NEUNZEHN
So blieb ich zum zweiten Mal alleine in dem fremden Zimmer zurück. Erschöpft und überfordert, ausgelaugt und aufgewühlt. Ob ich das mit Ians Duft besser nicht erwähnt hätte? Aber es stimmte nun mal. Es war etwas, das ihn von allen anderen, die ich kannte, unterschied und komischerweise mochte ich den Geruch, weil er mich an meine Kindheit erinnerte. An den Geruch in meiner Kleidung, wenn ich mit den anderen Kindern am Strand übernachten durfte. Oder ich mit Granpa bis in die Nacht hinein geangelt hatte.
Diesmal musste ich nicht lange warten, bis sich die Tür wieder öffnete. Partygeräusche wehten dumpf herein.

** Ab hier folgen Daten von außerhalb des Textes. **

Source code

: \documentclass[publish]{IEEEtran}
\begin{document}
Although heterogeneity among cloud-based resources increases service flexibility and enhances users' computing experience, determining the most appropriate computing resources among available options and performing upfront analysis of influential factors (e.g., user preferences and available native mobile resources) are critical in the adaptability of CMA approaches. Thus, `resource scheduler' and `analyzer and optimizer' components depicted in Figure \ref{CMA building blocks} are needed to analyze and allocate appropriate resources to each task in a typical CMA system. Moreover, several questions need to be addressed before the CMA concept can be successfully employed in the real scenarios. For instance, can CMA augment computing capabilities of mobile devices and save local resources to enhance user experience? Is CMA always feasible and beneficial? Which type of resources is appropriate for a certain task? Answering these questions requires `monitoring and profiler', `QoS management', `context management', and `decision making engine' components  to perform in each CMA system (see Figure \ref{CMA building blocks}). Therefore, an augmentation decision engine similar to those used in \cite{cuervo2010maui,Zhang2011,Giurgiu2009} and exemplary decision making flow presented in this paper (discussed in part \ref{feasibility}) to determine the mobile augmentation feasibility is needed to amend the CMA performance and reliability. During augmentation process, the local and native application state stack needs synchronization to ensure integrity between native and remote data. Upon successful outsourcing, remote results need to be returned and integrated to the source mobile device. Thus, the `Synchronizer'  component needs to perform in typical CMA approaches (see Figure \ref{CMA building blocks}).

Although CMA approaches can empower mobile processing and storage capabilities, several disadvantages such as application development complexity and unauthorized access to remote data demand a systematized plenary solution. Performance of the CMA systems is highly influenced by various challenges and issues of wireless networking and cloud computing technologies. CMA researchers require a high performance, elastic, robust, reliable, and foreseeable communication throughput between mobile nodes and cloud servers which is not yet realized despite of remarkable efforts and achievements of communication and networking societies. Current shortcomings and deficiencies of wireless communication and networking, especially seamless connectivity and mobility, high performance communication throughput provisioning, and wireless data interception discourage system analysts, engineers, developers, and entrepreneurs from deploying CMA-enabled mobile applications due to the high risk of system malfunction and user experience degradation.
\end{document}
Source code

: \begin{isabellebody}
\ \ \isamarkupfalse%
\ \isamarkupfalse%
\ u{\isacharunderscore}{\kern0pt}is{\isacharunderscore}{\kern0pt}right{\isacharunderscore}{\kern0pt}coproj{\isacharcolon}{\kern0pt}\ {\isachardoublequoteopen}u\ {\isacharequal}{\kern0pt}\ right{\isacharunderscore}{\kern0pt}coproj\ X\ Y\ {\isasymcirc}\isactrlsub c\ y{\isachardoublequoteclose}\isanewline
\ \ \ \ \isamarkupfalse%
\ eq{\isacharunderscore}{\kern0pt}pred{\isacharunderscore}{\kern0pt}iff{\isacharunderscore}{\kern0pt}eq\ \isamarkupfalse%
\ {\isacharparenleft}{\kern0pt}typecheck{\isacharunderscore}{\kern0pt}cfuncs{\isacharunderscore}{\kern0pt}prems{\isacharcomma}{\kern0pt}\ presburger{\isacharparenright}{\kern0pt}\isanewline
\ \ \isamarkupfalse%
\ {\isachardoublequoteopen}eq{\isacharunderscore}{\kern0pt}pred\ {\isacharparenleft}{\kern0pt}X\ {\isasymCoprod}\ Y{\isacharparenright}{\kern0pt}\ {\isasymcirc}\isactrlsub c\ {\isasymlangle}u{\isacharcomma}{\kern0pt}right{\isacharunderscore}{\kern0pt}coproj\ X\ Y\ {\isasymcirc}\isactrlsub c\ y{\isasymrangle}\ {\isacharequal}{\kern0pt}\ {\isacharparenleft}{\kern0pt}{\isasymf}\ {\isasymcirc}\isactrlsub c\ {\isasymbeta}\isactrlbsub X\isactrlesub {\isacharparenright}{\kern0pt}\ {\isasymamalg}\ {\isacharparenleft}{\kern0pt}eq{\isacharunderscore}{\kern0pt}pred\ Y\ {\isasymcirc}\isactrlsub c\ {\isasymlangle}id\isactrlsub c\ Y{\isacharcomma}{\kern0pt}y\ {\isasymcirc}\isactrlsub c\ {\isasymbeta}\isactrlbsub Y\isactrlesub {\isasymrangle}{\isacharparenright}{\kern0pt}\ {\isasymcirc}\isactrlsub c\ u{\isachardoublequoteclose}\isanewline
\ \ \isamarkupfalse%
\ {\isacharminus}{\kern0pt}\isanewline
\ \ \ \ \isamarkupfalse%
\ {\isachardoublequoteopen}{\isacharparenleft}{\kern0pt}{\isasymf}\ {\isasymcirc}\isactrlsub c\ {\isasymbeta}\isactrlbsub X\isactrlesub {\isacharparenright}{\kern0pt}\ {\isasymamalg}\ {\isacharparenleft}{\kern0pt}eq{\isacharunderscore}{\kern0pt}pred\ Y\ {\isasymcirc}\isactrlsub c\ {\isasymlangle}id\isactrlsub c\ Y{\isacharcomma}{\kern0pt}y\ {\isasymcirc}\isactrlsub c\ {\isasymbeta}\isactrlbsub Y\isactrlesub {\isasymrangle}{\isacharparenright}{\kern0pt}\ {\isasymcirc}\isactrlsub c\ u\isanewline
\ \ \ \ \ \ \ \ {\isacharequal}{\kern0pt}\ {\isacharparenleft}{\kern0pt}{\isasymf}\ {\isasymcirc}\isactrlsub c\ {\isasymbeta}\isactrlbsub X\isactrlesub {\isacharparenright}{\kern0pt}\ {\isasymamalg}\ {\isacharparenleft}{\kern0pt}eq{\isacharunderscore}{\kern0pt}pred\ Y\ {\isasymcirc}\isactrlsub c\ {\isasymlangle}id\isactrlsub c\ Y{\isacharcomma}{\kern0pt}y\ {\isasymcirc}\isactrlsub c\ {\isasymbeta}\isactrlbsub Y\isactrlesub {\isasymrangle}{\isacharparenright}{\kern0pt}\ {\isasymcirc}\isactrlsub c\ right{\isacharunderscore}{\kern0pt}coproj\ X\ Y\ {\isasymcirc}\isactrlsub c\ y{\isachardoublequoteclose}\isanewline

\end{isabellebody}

„Ich habe eine gute und eine schlechte Nachricht", stellte Ian sehr sachlich fest und schloss die Zimmertür hinter sich.
„Was zuerst?" Schritte näherten sich dem Bett.
„Die schlechte, bitte", murmelte ich und versuchte mich auf was auch immer gefasst zu machen.
„Es gab kein Coolpack. Aber im Eisfach war eine Flasche Wodka."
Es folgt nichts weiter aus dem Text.